Task
Start at the line below containing "## References" and stop at the line containing "- M. Dimura, T. Peulen, C.A.M Seidel". Repeat every line of that stretch exactly, and nothing outside it.

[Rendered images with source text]
- Opening Delimiter -

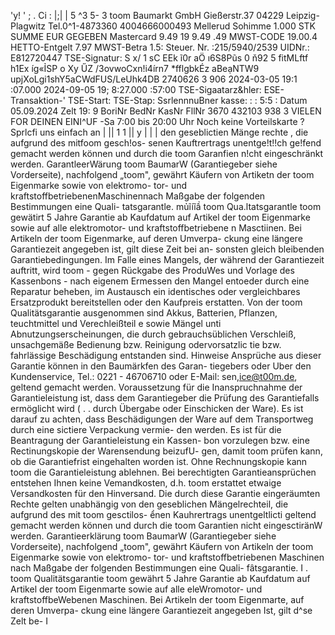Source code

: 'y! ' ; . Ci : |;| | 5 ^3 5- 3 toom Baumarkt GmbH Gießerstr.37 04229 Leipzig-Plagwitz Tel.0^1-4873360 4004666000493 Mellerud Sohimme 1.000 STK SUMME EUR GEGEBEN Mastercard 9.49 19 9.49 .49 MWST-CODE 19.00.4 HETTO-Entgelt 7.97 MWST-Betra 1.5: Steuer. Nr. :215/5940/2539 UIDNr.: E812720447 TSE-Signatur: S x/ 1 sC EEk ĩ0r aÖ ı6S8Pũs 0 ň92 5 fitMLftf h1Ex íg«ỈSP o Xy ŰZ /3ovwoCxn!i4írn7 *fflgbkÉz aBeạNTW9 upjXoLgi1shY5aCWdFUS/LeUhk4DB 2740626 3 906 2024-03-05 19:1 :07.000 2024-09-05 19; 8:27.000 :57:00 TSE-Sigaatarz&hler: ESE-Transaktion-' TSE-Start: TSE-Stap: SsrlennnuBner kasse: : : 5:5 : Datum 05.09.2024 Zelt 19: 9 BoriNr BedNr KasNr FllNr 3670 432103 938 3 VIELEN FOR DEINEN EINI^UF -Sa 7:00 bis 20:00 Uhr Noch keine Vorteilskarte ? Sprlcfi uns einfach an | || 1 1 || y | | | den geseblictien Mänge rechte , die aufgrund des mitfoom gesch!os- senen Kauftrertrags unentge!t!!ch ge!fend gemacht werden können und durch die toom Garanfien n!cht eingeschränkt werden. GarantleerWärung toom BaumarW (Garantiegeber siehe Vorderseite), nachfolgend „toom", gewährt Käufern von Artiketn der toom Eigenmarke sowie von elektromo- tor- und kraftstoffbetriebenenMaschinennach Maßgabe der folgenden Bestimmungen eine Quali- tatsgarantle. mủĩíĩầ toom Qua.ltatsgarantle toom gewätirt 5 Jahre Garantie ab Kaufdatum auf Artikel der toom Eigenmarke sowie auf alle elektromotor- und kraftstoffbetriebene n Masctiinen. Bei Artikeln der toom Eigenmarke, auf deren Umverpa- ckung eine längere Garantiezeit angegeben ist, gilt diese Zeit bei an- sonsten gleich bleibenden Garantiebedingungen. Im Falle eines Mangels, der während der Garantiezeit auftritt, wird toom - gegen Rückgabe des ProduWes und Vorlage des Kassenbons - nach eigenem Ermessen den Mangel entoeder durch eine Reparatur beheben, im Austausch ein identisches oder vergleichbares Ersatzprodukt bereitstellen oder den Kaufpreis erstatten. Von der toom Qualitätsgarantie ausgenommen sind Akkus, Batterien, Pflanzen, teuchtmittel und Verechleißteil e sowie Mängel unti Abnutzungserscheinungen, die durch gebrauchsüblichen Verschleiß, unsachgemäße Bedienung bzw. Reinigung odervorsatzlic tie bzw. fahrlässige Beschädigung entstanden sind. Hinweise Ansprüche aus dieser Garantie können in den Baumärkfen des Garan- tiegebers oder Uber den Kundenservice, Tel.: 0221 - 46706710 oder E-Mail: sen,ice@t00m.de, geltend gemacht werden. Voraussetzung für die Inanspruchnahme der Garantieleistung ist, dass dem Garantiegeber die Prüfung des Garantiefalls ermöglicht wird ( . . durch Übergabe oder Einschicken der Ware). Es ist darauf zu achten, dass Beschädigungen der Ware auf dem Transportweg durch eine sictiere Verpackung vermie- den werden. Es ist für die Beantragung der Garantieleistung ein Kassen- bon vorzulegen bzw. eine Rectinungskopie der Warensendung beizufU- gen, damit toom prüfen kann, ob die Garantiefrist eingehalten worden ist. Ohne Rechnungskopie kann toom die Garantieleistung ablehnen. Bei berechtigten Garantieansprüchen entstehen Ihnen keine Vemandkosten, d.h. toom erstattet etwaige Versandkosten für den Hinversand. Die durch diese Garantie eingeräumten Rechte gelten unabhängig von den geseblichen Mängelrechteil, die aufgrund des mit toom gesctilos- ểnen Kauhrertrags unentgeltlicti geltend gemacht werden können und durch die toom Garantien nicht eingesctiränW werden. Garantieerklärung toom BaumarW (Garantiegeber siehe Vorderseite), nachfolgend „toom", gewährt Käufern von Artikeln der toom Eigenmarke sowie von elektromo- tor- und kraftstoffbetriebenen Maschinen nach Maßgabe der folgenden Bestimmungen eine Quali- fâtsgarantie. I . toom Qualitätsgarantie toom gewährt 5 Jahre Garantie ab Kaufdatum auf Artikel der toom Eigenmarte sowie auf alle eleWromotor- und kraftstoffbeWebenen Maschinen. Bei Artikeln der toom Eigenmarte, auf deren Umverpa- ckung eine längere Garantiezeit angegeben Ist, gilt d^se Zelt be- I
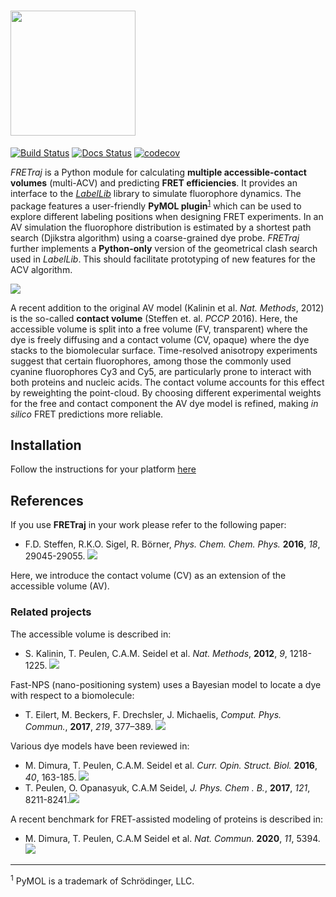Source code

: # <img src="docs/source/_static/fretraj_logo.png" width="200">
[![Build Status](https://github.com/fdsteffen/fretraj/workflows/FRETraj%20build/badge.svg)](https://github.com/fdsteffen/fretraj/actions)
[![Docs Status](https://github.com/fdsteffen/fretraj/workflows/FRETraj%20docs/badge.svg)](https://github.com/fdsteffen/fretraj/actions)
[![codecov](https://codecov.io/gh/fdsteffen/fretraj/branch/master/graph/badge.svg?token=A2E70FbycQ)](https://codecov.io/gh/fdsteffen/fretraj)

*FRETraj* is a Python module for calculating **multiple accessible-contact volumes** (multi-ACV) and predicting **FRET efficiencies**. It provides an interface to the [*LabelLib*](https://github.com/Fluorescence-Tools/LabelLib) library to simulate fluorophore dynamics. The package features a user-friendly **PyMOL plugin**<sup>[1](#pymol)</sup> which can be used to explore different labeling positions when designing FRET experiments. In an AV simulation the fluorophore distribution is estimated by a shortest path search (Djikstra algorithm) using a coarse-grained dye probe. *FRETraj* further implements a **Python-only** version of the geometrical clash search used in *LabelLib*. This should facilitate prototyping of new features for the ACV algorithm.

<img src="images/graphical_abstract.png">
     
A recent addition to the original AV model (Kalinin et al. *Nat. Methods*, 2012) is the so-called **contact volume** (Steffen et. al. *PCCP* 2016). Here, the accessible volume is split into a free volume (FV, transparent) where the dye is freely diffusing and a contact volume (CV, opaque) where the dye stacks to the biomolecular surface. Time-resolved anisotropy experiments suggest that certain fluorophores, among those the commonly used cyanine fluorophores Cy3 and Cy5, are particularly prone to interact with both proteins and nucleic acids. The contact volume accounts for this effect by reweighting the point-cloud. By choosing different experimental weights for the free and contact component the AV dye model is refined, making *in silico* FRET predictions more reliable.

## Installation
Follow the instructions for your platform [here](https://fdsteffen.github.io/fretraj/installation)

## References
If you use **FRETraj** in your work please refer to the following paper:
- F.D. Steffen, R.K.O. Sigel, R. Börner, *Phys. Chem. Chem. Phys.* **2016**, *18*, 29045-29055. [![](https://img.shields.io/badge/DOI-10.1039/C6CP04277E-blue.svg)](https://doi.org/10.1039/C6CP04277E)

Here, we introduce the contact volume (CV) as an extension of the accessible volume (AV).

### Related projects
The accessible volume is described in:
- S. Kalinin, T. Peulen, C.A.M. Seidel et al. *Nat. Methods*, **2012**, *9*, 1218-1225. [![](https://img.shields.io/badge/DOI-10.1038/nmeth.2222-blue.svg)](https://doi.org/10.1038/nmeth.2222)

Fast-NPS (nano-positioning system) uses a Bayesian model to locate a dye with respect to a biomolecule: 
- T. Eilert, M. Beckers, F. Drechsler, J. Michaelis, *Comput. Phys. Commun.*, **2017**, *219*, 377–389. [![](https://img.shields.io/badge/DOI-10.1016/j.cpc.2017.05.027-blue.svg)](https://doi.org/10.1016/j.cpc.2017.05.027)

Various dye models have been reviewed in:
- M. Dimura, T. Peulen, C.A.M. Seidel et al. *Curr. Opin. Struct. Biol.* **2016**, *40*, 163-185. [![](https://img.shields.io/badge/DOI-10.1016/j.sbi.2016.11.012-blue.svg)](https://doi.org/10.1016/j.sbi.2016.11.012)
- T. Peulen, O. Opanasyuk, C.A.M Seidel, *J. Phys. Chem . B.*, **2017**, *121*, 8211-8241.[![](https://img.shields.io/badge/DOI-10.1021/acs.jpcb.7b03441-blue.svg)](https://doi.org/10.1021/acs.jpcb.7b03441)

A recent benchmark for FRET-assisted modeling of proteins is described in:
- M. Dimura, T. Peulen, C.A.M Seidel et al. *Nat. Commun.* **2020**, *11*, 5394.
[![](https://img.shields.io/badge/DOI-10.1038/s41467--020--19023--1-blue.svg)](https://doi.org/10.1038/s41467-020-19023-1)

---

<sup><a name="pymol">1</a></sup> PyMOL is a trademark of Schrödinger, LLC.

- Closing Delimiter -

Exercise result
## References
If you use **FRETraj** in your work please refer to the following paper:
- F.D. Steffen, R.K.O. Sigel, R. Börner, *Phys. Chem. Chem. Phys.* **2016**, *18*, 29045-29055. [![](https://img.shields.io/badge/DOI-10.1039/C6CP04277E-blue.svg)](https://doi.org/10.1039/C6CP04277E)

Here, we introduce the contact volume (CV) as an extension of the accessible volume (AV).

### Related projects
The accessible volume is described in:
- S. Kalinin, T. Peulen, C.A.M. Seidel et al. *Nat. Methods*, **2012**, *9*, 1218-1225. [![](https://img.shields.io/badge/DOI-10.1038/nmeth.2222-blue.svg)](https://doi.org/10.1038/nmeth.2222)

Fast-NPS (nano-positioning system) uses a Bayesian model to locate a dye with respect to a biomolecule: 
- T. Eilert, M. Beckers, F. Drechsler, J. Michaelis, *Comput. Phys. Commun.*, **2017**, *219*, 377–389. [![](https://img.shields.io/badge/DOI-10.1016/j.cpc.2017.05.027-blue.svg)](https://doi.org/10.1016/j.cpc.2017.05.027)

Various dye models have been reviewed in:
- M. Dimura, T. Peulen, C.A.M. Seidel et al. *Curr. Opin. Struct. Biol.* **2016**, *40*, 163-185. [![](https://img.shields.io/badge/DOI-10.1016/j.sbi.2016.11.012-blue.svg)](https://doi.org/10.1016/j.sbi.2016.11.012)
- T. Peulen, O. Opanasyuk, C.A.M Seidel, *J. Phys. Chem . B.*, **2017**, *121*, 8211-8241.[![](https://img.shields.io/badge/DOI-10.1021/acs.jpcb.7b03441-blue.svg)](https://doi.org/10.1021/acs.jpcb.7b03441)

A recent benchmark for FRET-assisted modeling of proteins is described in:
- M. Dimura, T. Peulen, C.A.M Seidel et al. *Nat. Commun.* **2020**, *11*, 5394.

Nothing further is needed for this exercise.